In the past 10 years, the city has also seen downward trends in numerous other problems related to drug abuse, including emergency room visits related to cocaine and heroin use; homicides; violent crimes; property crimes; HIV infections linked to injected drugs; and rates of syphilis and gonorrhea.

Joshua M. Sharfstein, Baltimore's health commissioner, said a crucial element in gaining more money for treatment from the city and state governments was the argument that drug abuse was dragging down the entire city, not just its poor and addicted residents.

"People realized it was not only good health care, it would also help move the city forward. It makes the city safe, it stems the flight of people out of Baltimore, and I think it worked," he said.

About $9 million, used for both treatment and advocacy, came from the Open Society Institute, a foundation underwritten by billionaire currency trader George Soros. He said yesterday that he will spend an additional $10 million to help the city maintain its gains and will spend as much as $10 million elsewhere in the country to help other jurisdictions start similar programs.

"It really has produced tangible results," he said during a break between presentations at the two-day conference on public drug-treatment systems at Johns Hopkins University's Bloomberg School of Public Health. "It has been very successful in showing that there are alternative ways of dealing with the drug issue other than through incarceration."

Over the past eight years, his foundation has spent about $50 million in Baltimore to expand addiction treatment, reduce the social and economic costs of incarceration, boost the academic success of inner-city children, and foster local organizations and activists.

Baltimore developed an addiction epidemic in the late 1980s and early 1990s.

Heroin-related emergency room visits doubled from 1990 to 1991, and by 1996 the city had the highest rate of drug-related ER visits in the country. Seventy-five percent of its violent and property crimes were believed to be related to drug use or the drug trade. AIDS became the leading cause of death among black men and the second-leading cause among black women, with most of the infections acquired through drug use.

Two local foundations -- Abell and Weinberg -- called for more government investment in drug treatment and invested some of their own money.

Over the years, the city adopted controversial and innovative strategies. It began needle exchange for addicts in 1994. In the past two years, it has trained nearly 1,600 addicts and their loved ones how to do CPR and use naloxone (Narcan), an injected medicine that rapidly reverses opiate overdoses. As of the end of last year, 194 overdoses had been aborted, according to the data presented yesterday.

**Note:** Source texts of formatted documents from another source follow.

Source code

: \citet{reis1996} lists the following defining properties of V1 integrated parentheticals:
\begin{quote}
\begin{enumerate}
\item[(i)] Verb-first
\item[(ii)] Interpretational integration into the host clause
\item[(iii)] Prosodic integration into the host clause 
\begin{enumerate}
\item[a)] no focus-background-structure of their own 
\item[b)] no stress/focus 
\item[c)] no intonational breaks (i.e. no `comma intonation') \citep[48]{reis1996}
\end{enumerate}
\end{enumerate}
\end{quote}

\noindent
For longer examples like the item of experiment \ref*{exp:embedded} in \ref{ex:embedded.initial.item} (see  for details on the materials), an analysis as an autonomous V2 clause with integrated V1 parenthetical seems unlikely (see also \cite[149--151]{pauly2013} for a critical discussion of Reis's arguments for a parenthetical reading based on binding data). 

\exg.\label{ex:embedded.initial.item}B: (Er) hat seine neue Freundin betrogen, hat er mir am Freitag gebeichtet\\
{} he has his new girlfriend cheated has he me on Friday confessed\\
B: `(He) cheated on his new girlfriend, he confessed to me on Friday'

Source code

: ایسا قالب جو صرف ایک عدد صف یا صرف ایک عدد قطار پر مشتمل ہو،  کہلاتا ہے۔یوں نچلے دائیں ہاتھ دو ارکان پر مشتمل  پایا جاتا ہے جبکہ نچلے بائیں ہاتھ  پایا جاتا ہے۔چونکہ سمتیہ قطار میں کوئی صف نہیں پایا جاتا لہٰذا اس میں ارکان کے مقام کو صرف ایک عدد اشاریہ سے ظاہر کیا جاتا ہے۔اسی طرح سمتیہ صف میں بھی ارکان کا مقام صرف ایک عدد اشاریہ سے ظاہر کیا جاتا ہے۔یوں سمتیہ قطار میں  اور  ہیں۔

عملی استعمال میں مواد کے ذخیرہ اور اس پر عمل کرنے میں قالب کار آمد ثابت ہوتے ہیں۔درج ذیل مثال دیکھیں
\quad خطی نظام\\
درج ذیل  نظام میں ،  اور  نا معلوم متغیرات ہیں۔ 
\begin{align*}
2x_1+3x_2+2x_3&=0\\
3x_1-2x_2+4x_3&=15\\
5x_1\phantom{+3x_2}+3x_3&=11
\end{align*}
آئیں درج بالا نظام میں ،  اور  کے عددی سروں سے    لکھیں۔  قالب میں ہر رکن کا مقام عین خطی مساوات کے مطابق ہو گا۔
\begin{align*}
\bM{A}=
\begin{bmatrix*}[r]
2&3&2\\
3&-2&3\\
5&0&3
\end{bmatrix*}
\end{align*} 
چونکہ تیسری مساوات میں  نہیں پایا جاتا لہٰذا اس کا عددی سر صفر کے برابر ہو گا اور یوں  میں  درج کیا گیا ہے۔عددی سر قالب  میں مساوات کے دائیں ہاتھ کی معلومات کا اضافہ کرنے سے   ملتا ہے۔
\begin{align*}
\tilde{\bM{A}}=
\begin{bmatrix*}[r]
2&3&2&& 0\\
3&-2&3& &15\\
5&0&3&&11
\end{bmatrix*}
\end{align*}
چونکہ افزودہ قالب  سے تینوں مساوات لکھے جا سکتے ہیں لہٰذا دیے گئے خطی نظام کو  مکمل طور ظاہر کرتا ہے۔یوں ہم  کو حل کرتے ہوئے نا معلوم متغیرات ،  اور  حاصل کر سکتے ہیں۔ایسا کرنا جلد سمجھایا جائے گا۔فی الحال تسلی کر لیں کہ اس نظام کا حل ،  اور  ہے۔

Soros, who is Hungarian by birth and lives in New York, had no connection to Baltimore before he chose it as a test site for investing in various social and economic policies he supports. New Haven, Conn., was the other place he considered.

Kurt L. Schmoke, a former prosecutor who was elected mayor of Baltimore in 1987, gained national attention when he advocated decriminalization of illicit drugs in a 1988 speech to the U.S. Conference of Mayors. Over his three terms in office, he became a leading advocate for the view that drug addiction should be viewed as a health problem, not a criminal problem.